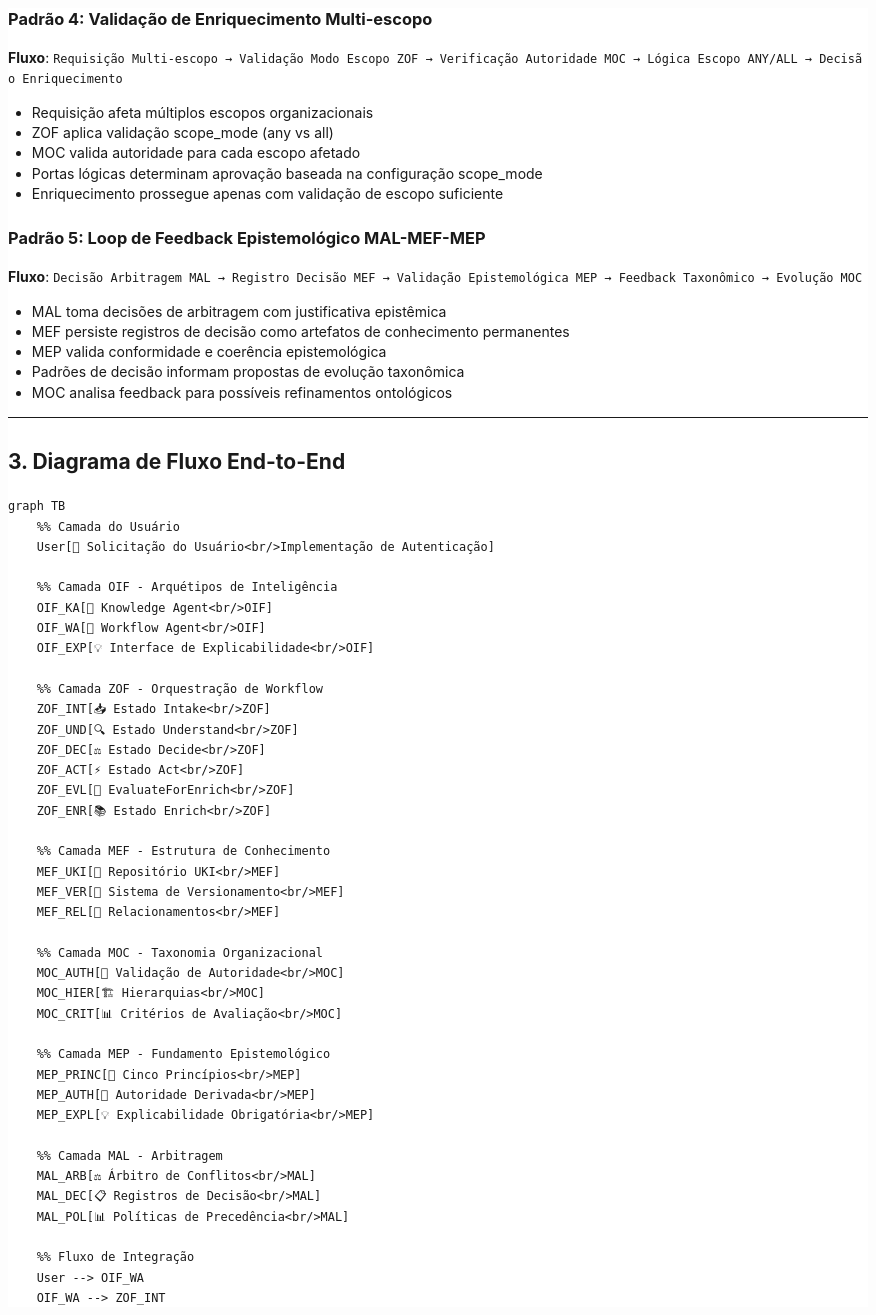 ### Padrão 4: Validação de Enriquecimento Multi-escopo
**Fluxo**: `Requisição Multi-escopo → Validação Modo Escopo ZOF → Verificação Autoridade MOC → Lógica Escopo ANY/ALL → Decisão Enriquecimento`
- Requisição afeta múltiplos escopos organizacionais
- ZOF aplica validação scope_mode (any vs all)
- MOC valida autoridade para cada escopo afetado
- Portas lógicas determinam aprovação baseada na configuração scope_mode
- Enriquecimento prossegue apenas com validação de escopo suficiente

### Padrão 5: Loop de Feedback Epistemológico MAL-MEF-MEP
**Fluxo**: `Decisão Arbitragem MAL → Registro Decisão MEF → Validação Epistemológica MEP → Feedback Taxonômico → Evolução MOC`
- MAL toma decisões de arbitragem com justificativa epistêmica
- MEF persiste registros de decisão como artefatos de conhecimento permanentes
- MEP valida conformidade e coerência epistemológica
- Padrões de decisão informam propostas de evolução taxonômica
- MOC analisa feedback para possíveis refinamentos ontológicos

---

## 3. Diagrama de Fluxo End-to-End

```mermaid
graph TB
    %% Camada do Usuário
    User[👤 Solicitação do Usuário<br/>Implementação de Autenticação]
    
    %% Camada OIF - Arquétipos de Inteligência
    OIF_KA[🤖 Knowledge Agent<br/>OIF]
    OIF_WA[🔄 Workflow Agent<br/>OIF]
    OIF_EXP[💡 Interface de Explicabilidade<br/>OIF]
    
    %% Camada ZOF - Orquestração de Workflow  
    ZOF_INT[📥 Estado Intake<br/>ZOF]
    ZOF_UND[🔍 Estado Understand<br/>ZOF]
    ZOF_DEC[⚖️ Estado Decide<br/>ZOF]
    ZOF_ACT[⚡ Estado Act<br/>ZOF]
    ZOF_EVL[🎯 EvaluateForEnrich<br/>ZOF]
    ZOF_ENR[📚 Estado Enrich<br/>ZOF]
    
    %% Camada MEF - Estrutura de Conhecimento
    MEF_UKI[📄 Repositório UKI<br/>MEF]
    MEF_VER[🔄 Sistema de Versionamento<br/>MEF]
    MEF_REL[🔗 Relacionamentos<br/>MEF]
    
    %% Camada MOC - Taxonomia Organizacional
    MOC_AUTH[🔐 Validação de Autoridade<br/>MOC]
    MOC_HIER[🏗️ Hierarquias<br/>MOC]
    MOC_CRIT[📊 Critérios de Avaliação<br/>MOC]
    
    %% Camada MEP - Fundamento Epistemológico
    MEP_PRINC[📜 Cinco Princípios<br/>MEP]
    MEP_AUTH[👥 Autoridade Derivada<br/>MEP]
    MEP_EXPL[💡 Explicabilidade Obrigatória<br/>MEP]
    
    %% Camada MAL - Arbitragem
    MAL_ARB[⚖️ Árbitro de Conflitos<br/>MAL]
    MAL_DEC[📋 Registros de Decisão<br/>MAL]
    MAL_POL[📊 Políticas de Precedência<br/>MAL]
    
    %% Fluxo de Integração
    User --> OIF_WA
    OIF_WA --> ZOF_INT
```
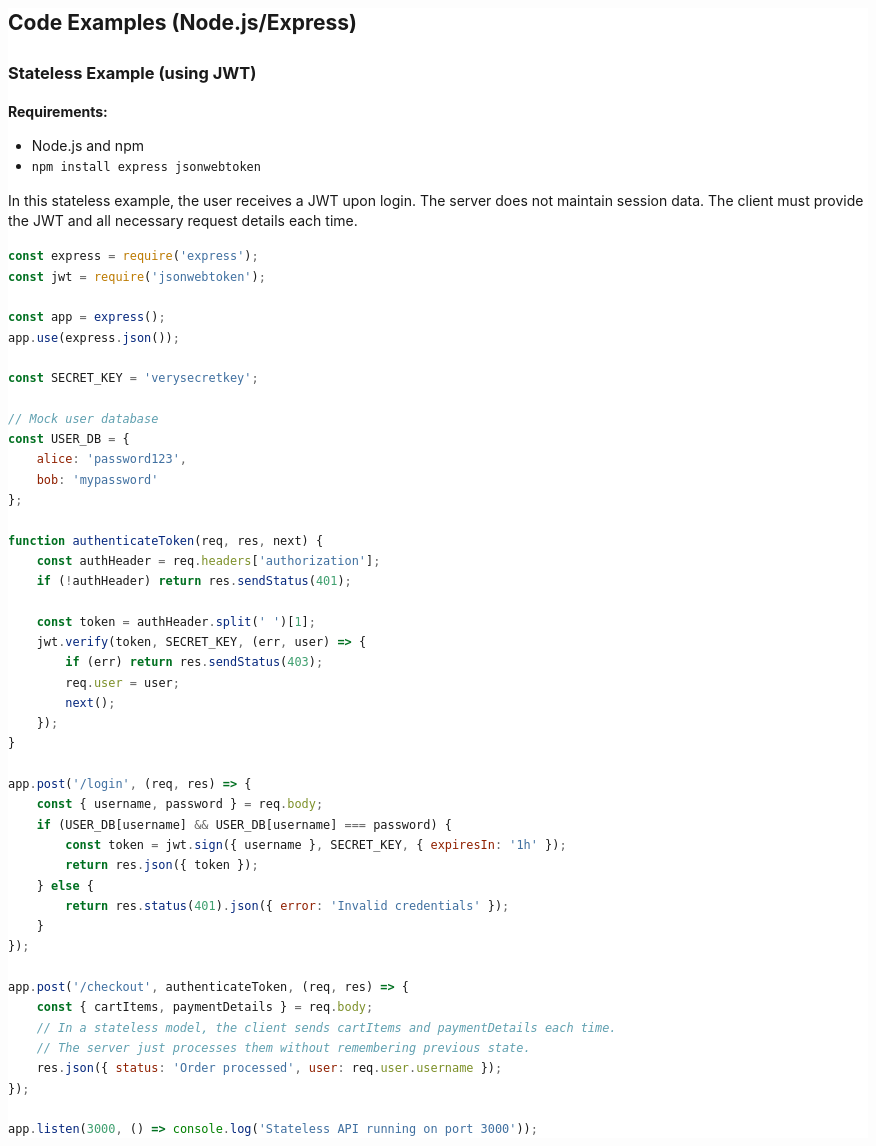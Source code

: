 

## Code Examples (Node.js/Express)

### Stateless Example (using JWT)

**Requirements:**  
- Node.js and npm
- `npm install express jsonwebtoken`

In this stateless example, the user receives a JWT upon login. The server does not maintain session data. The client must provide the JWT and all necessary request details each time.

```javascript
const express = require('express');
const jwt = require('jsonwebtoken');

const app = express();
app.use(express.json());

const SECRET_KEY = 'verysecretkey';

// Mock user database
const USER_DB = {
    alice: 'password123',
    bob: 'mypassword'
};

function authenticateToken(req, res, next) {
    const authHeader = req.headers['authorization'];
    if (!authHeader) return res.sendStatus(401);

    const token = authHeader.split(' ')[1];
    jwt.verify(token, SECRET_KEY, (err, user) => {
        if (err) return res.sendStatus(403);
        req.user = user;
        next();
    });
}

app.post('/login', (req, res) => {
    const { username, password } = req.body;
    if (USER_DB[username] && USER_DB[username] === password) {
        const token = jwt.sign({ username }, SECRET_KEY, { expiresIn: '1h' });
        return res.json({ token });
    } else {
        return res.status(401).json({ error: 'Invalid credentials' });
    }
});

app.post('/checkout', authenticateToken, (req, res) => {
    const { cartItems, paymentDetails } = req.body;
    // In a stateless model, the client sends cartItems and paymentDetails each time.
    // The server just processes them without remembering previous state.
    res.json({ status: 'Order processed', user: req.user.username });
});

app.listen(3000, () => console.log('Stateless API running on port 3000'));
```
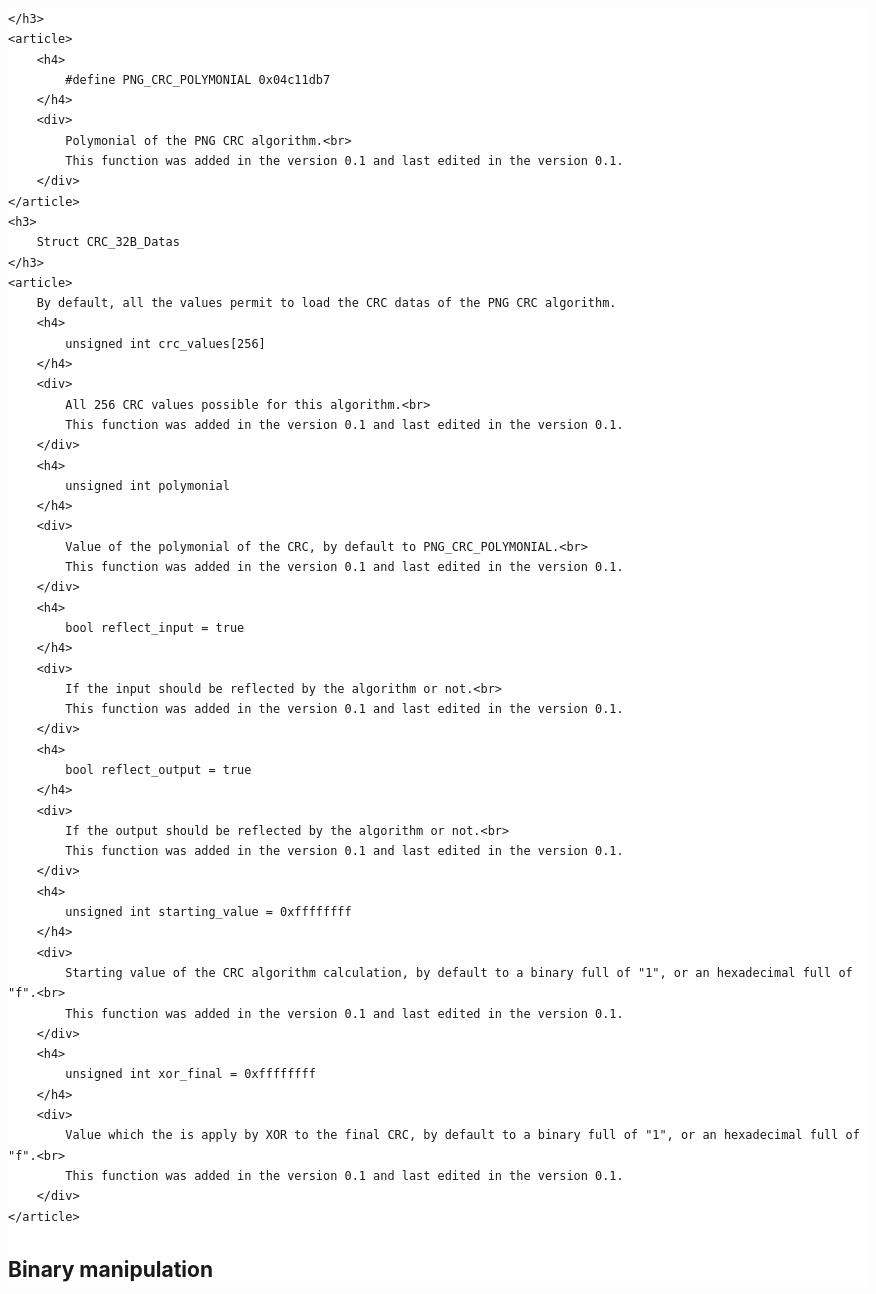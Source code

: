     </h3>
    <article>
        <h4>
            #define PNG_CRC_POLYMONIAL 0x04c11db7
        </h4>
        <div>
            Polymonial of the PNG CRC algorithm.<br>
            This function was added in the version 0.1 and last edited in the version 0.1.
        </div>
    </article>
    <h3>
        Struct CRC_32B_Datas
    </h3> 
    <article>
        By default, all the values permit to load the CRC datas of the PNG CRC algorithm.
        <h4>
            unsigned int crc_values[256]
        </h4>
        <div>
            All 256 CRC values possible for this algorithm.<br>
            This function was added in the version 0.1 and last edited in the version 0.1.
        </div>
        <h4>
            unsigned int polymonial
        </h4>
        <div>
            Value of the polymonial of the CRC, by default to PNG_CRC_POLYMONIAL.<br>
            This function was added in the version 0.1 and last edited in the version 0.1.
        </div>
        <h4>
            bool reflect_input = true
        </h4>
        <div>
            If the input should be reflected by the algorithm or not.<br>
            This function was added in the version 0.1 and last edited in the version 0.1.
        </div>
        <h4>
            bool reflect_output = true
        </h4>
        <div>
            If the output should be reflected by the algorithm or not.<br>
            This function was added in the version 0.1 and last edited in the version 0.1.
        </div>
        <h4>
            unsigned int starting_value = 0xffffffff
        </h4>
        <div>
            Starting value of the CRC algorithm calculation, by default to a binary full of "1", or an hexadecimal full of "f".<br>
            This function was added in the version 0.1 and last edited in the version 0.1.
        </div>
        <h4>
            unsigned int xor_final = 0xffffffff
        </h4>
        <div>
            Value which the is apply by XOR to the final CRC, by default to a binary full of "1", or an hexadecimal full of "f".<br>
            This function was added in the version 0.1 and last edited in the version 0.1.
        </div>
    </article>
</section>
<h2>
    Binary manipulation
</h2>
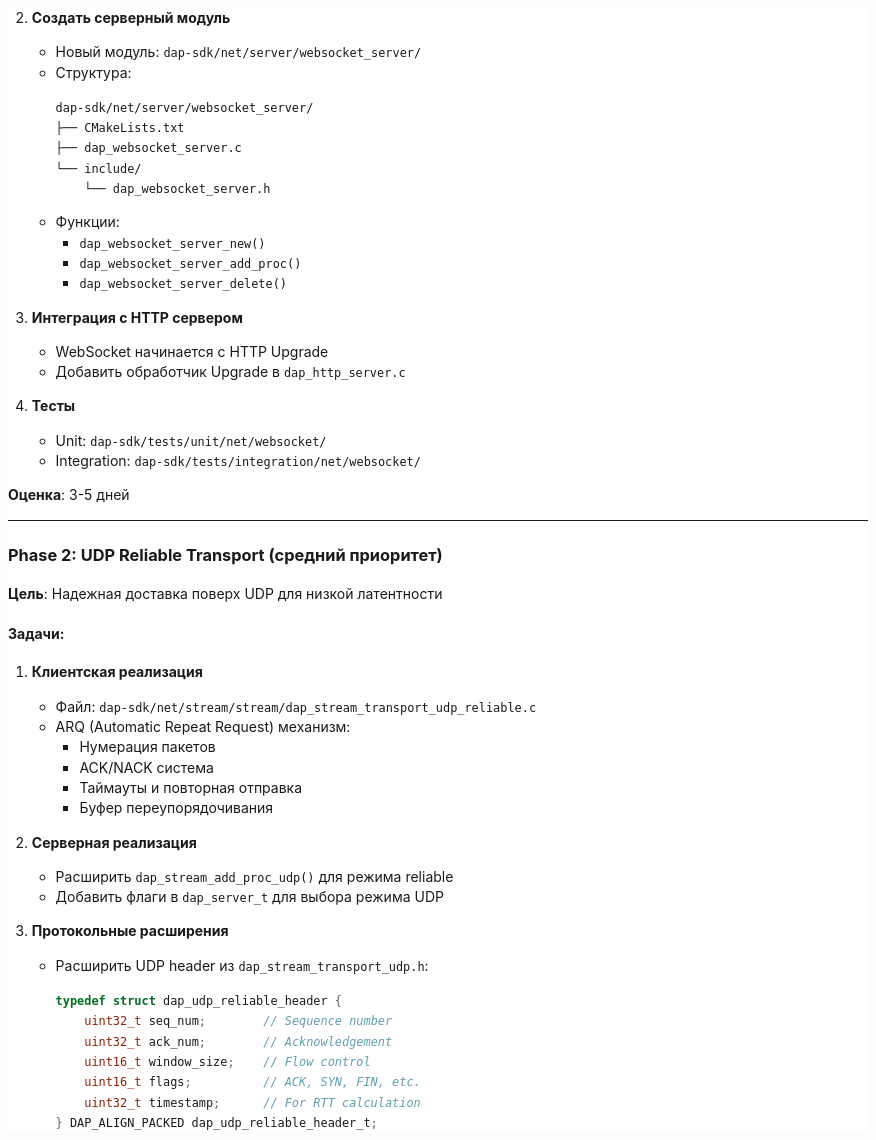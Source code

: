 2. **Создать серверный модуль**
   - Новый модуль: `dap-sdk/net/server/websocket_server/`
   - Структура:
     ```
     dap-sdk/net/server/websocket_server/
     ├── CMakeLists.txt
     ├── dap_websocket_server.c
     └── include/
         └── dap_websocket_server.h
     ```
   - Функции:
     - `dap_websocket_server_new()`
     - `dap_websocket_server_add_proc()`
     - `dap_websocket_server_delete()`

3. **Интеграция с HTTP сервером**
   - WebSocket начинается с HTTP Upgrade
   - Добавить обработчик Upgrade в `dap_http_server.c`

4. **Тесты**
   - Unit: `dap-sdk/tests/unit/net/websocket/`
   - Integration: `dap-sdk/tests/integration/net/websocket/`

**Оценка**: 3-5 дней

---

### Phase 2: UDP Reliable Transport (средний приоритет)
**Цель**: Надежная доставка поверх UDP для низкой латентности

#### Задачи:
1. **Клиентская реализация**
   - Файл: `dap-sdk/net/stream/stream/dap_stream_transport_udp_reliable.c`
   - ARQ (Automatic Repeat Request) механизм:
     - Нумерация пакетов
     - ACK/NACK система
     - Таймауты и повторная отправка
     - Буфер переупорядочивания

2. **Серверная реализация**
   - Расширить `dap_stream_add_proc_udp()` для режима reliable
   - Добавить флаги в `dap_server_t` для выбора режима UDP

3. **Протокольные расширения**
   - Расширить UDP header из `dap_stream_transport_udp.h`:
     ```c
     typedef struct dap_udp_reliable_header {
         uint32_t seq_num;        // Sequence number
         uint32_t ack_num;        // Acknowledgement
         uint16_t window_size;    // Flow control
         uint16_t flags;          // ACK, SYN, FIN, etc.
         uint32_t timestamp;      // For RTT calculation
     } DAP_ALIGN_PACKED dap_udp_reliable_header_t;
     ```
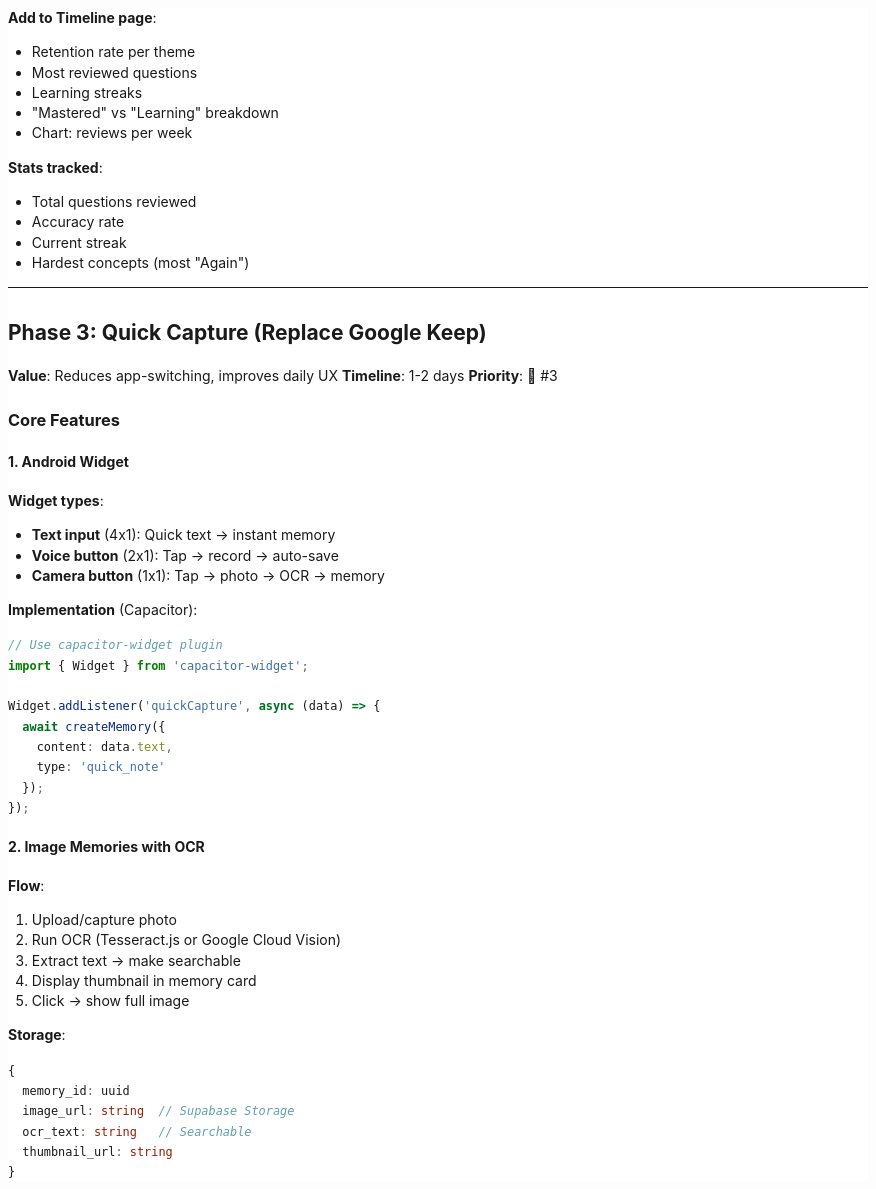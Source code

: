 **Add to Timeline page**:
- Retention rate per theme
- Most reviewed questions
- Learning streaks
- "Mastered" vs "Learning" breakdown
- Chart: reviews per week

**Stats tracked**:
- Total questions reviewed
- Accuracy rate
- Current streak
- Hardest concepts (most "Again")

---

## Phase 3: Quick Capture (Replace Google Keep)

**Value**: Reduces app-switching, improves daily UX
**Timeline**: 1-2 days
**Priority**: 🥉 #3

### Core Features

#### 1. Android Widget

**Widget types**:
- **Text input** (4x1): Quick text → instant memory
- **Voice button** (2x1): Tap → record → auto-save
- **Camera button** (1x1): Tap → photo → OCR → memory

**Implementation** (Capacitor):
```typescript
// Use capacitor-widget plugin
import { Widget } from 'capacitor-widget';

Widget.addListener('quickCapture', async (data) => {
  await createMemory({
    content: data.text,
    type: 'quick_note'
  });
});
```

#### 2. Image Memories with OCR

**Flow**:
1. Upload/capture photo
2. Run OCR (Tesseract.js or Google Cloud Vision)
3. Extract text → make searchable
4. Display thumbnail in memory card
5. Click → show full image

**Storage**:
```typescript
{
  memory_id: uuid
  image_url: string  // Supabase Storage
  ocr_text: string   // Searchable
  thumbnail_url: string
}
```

→ **Task statement**
Copy all lines of the preceding data that hold the word "const".

→ **Answer to the problem**
const express = require('express');
const jwt = require('jsonwebtoken');
const app = express();
const SECRET_KEY = 'verysecretkey';
const USER_DB = {
    const authHeader = req.headers['authorization'];
    const token = authHeader.split(' ')[1];
    const { username, password } = req.body;
        const token = jwt.sign({ username }, SECRET_KEY, { expiresIn: '1h' });
    const { cartItems, paymentDetails } = req.body;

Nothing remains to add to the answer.